*** Provided material Section Begins ***

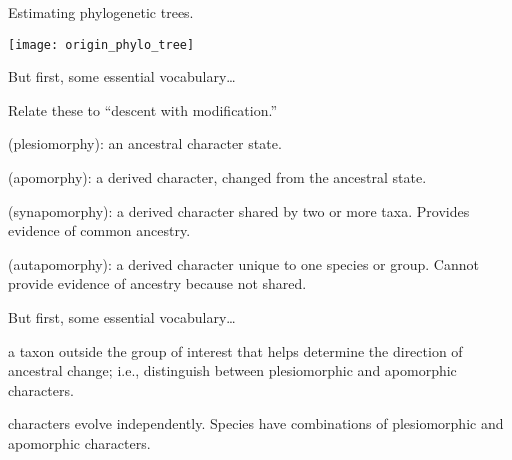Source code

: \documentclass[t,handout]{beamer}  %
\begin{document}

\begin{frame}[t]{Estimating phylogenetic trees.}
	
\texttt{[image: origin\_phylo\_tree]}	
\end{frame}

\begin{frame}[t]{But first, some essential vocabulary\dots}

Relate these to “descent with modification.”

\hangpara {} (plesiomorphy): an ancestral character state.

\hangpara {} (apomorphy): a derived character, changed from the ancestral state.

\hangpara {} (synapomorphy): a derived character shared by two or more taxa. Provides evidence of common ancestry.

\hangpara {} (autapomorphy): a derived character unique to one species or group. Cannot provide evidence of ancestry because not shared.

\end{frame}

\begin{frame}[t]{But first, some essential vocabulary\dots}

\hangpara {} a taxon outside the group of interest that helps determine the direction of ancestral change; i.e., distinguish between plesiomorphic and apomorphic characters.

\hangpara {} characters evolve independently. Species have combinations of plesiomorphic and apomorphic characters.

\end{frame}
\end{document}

*** Provided material Section Ends ***

▸ **Required work**: Report each line in the data above that holds the word "group" by copying it.

▸ **Response**:
\hangpara {} (autapomorphy): a derived character unique to one species or group. Cannot provide evidence of ancestry because not shared.
\hangpara {} a taxon outside the group of interest that helps determine the direction of ancestral change; i.e., distinguish between plesiomorphic and apomorphic characters.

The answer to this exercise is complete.